Fund manager update

  • Fund manager update
  • 3 minute read

By Sam Barton

Market in focus

February saw equity markets regain more of the ground lost in the final quarter of 2018. The MSCI UK Index generated a total return of 2.3% and the Numis Alternative Markets Index fell by 0.7% after a strong recovery in January. On average, portfolios in the Service returned 1.3%, cementing a solid start to the year. Expectations for global growth have lowered, reducing the pressure on central banks to tighten monetary policy, while the mood music from Sino-US trade talks has provided further encouragement to investors. Corporate earnings have been subdued against this backdrop, with the number of profit warnings on the rise, particularly in the leisure and retail sectors. The recent recovery in share prices sits at odds with deteriorating economic data, underscoring our view that the direction of equity markets will continue to be defined by central bank policy decisions. Although UK equity valuations do not appear to be stretched and the vast majority of portfolio companies have traded well, we enter the important month of March with a cautious attitude to capital allocation.

The key contributors to performance included M&C Saatchi (+27.0%), which noted that growth would again outpace its peers and would be in line with expectations, Augean (+19.6%) where final results displayed strong cash generation, prompting upgrades, while FW Thorpe (+12.2%) has recovered some of the ground lost in 2018 and Strix Group (+11.8%) announced a small water filtration acquisition. The main detractors from performance were Amino Technology (-23.6%) which announced plans to exit its low margin hardware activities, Zytronic (-11.6%), which paid out a 15.2p dividend, and OPG Power Ventures (-9.5%), where management noted that it had closed one of its 4 plants to carry out unscheduled repairs to a turbine but that trading would be in line with expectations.
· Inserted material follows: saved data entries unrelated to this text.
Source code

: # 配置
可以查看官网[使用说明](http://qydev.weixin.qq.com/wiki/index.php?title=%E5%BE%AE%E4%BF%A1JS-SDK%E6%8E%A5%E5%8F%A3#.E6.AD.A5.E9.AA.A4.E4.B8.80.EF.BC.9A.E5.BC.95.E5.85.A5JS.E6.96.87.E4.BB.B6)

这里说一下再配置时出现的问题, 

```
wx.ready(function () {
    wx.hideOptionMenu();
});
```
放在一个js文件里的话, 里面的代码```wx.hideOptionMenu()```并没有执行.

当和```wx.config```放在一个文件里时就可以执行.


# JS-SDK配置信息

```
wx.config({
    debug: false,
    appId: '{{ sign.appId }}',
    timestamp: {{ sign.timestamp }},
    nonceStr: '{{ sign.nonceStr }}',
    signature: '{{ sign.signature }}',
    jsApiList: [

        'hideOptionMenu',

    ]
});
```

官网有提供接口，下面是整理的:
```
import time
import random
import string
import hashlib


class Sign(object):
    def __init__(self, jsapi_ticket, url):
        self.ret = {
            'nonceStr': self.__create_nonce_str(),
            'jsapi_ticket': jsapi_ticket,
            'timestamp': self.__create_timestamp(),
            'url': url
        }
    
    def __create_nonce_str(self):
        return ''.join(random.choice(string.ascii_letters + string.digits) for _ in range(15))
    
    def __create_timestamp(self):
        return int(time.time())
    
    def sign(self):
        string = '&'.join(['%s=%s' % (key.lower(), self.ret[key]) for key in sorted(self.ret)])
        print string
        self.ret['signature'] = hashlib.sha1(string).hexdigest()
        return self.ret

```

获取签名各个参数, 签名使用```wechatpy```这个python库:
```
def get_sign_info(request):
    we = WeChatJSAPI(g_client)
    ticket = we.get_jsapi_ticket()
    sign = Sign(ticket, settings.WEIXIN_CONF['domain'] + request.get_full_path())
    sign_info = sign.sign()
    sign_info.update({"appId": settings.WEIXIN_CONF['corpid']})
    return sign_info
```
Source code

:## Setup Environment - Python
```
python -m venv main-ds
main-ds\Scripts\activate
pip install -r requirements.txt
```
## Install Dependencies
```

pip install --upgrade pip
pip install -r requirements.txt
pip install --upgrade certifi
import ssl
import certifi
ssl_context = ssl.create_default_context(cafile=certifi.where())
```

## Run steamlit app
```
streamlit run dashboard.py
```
Company in focus: Johnson Service Group

The company is the leading supplier of workwear and protective wear in the UK with over 40,000 customers, offering these services through the Apparelmaster brand. The Group also provides premium linen services for the hotel, catering and hospitality markets, and high volume hotel linen services through the Stalbridge, London Linen, Bourne Textile Services, South West Laundry and Afonwen brands. The business has consistently invested in its infrastructure to deliver a high-quality, reliable service to its clients.

Operating in a consolidating market with two main participants, the business has performed well over the last five years both as a result of acquisitions and organic growth. This saw forecasts upgraded twice during the last year. The Board continues to invest in production capacity to meet demand; this was complemented by the £15.5 million purchase of South West Laundry, which opens up a new geography as well as offering a completely refurbished site. The high levels of customer retention, productivity improvements and the rate of new business wins give us confidence that the investments made will see the Company profitably grow market share in the coming years and that this will be reflected in the share price.

 

Important information

This article is only intended for use by UK investment professionals and should not be distributed to or relied upon by retail clients.  Please note there is no guarantee that the CITS investment objective will be achieved. The value of investments will go up and down and clients may get back less money than they invested. Past performance is not a reliable indicator of future returns. The information contained in this document is believed to be correct but cannot be guaranteed. Opinions constitute our judgment as at the date shown and are subject to change without notice. This document is not intended as an offer or solicitation to buy or sell securities, nor does it constitute a personal recommendation.

Specific information
CITS is a tailored discretionary investment portfolio management service that invests in both the Alternative Investment Market (AIM) and NEX Exchange (NEX) markets, with the benefit of major tax advantages introduced by the Chancellor of the Exchequer in his budget of March 2000. CITS is an Inheritance Tax mitigation service based on current tax law and practice. The tax treatment depends on the individual circumstances of each client and may be subject to change in the future. CITS invests in ‘qualifying shares’ in smaller companies which may be more volatile than investments in more established companies. Such companies can be subject to certain specific risks not associated with larger, more mature companies. Consequently this can make the CITS portfolios more volatile as the value of an investment may fall suddenly and substantially. CITS is considered suitable only for informed and experienced investors.